This iterative refinement of locomotion-related activity was not observed in Rett mice. The fraction of cells correlated to locomotion speed started off significantly lower in Rett mice and stayed low across training (Fig. 2D left 3 panels). The fraction of cells selectively active at rest, in contrast, was more common in the Rett mice (Fig. 2D, 4th and 5th panels), and this effect became more prominent with disease progression. Small fractions of neurons (~ 0.05–0.1) fired specifically at slow speeds (Fig. 2D, 6th panel), and this was not significantly different between genotypes. Taken together these results indicate that (1) neurons in the motor cortex encode different aspects of induced locomotion, (2) the proportion of neurons whose activity encodes locomotion speed decreases with task learning in WT mice, (3) this profile is lost in Mecp2-null mice, and (4) The proportion of neurons active during the rest condition increases with disease progression in Mecp2-null mice.
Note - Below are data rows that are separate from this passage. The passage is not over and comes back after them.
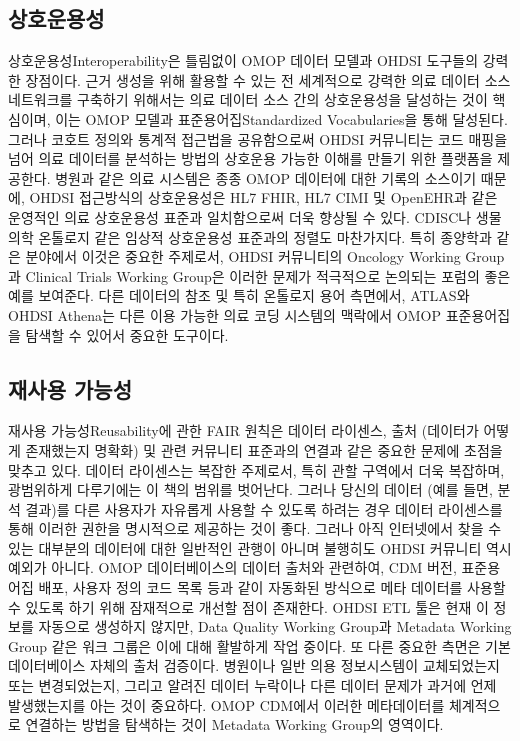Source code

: \documentclass[11pt]{book}
\theoremstyle{definition}
\theoremstyle{definition}
\theoremstyle{definition}
\theoremstyle{remark}
\begin{document}
\subsection{상호운용성}

상호운용성Interoperability은 틀림없이 OMOP 데이터 모델과 OHDSI 도구들의
강력한 장점이다. 근거 생성을 위해 활용할 수 있는 전 세계적으로 강력한
의료 데이터 소스 네트워크를 구축하기 위해서는 의료 데이터 소스 간의
상호운용성을 달성하는 것이 핵심이며, 이는 OMOP 모델과
표준용어집Standardized Vocabularies을 통해 달성된다. 그러나 코호트
정의와 통계적 접근법을 공유함으로써 OHDSI 커뮤니티는 코드 매핑을 넘어
의료 데이터를 분석하는 방법의 상호운용 가능한 이해를 만들기 위한
플랫폼을 제공한다. 병원과 같은 의료 시스템은 종종 OMOP 데이터에 대한
기록의 소스이기 때문에, OHDSI 접근방식의 상호운용성은 HL7 FHIR, HL7 CIMI
및 OpenEHR과 같은 운영적인 의료 상호운용성 표준과 일치함으로써 더욱
향상될 수 있다. CDISC나 생물 의학 온톨로지 같은 임상적 상호운용성
표준과의 정렬도 마찬가지다. 특히 종양학과 같은 분야에서 이것은 중요한
주제로서, OHDSI 커뮤니티의 Oncology Working Group과 Clinical Trials
Working Group은 이러한 문제가 적극적으로 논의되는 포럼의 좋은 예를
보여준다. 다른 데이터의 참조 및 특히 온톨로지 용어 측면에서, ATLAS와
OHDSI Athena는 다른 이용 가능한 의료 코딩 시스템의 맥락에서 OMOP
표준용어집을 탐색할 수 있어서 중요한 도구이다.

\subsection{재사용 가능성}\label{-}

재사용 가능성Reusability에 관한 FAIR 원칙은 데이터 라이센스, 출처
(데이터가 어떻게 존재했는지 명확화) 및 관련 커뮤니티 표준과의 연결과
같은 중요한 문제에 초점을 맞추고 있다. 데이터 라이센스는 복잡한
주제로서, 특히 관할 구역에서 더욱 복잡하며, 광범위하게 다루기에는 이
책의 범위를 벗어난다. 그러나 당신의 데이터 (예를 들면, 분석 결과)를 다른
사용자가 자유롭게 사용할 수 있도록 하려는 경우 데이터 라이센스를 통해
이러한 권한을 명시적으로 제공하는 것이 좋다. 그러나 아직 인터넷에서 찾을
수 있는 대부분의 데이터에 대한 일반적인 관행이 아니며 불행히도 OHDSI
커뮤니티 역시 예외가 아니다. OMOP 데이터베이스의 데이터 출처와 관련하여,
CDM 버전, 표준용어집 배포, 사용자 정의 코드 목록 등과 같이 자동화된
방식으로 메타 데이터를 사용할 수 있도록 하기 위해 잠재적으로 개선할 점이
존재한다. OHDSI ETL 툴은 현재 이 정보를 자동으로 생성하지 않지만, Data
Quality Working Group과 Metadata Working Group 같은 워크 그룹은 이에
대해 활발하게 작업 중이다. 또 다른 중요한 측면은 기본 데이터베이스
자체의 출처 검증이다. 병원이나 일반 의용 정보시스템이 교체되었는지 또는
변경되었는지, 그리고 알려진 데이터 누락이나 다른 데이터 문제가 과거에
언제 발생했는지를 아는 것이 중요하다. OMOP CDM에서 이러한 메타데이터를
체계적으로 연결하는 방법을 탐색하는 것이 Metadata Working Group의
영역이다.
\end{document}
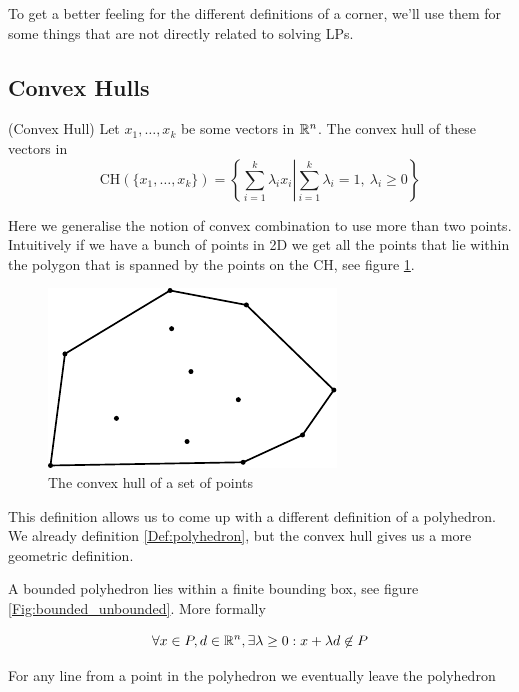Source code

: To get a better feeling for the different definitions of a corner, we'll use them for some things that are not directly related to solving LPs.

\subsection*{Convex Hulls}
\begin{Def}(Convex Hull) Let $x_1,\ldots,x_k$ be some vectors in $\mathbb{R}^n$. The convex hull of these vectors in
\[\mbox{CH}(\{x_1,\ldots,x_k\}) = \left\{\sum _{i=1}^k \lambda_i x_i \left| \sum_{i=1}^k \lambda_i =1,\ \lambda_i\geq 0\right.\right\}\]
\end{Def}

Here we generalise the notion of convex combination to use more than two points. Intuitively if we have a bunch of points in 2D we get all the points that lie within the polygon that is spanned by the points on the CH, see figure \ref{Fig:convexHull}.

\begin{figure}[hbt]
\begin{center}
\includegraphics{./images/convex_hull.pdf}
\end{center}
\caption{The convex hull of a set of points}
\label{Fig:convexHull}
\end{figure}

This definition allows us to come up with a different definition of a polyhedron. We already definition \ref{Def:polyhedron}, but the convex hull gives us a more geometric definition.

\begin{Def} A bounded polyhedron lies within a finite bounding box, see figure \ref{Fig:bounded_unbounded}. More formally

\[\forall x\in P,d\in \mathbb{R}^n, \exists \lambda\geq 0: x+\lambda d \not \in P\]

For any line from a point in the polyhedron we eventually leave the polyhedron
\end{Def}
While there was considerable variability in the proportion of running-selective and rest-selective cells from mouse to mouse, the proportions were relatively consistent across time within individual mice, suggesting that the proportion depends on where precisely in the motor homunculus that was imaged [29]. We wondered if there also could be a fine-scale clustering of running-and rest-selective cells, similar to the previous observation that mouse M1 neurons that drive the same behavior are functionally clustered [17]. We therefore analyzed the relative physical locations of running-selective and rest-selective cells in our data set (Fig. 2E). Interestingly, we found that within-subtype intersomatic distances were significantly lower than across-subtype intersomatic distances (Fig. 2E, F). This was most prominent for rest-selective cells. Running-selective-to-Rest-selective intersomatic distances were slightly higher on average than the distance between all cells, suggesting that there is some repulsion between these cell types. While the within-subtype spatial clustering was mostly consistent across ages in WT (Fig. 2F top panel), this organization was lost after 6 weeks of age in Mecp2-null mice (Fig. 2F bottom panel).
Loss of motor cortical neuron ensemble synchronization with learning in Mecp2-null mice
We next looked for temporal patterns in the motor cortex ensemble activity during rest and locomotion. A clear feature observable in the data from WT mice was the emergence of synchronous co-activation of subpopulations of neurons starting on the 3rd–4th week of imaging (Fig. 3A left columns). Synchronous activity during locomotion, quantified using the Pearson correlation on deconvolved, thresholded calcium traces, increased from 7 to 10 weeks of age in WT (Fig. 3A left panels, Fig. 3B black lines) [30]. Sorting the correlations by distance (Fig. 3C) showed that the increase in synchrony with training was specific to cells that were greater than 25 microns apart; cells closer than this actually decreased their synchrony with training. This synchronization is similar to the synchronization of motor cortical neuronal ensemble activity known to occur with motor memory consolidation [19]. The events were too rare to be involved in triggering individual steps, and qualitative analysis of the animal’s behavior in relation to synchronous events (e.g. foot slips) did not show any clear correspondence, favoring the possibility that it reflects an internal phenomenon like memory consolidation rather than a motor command.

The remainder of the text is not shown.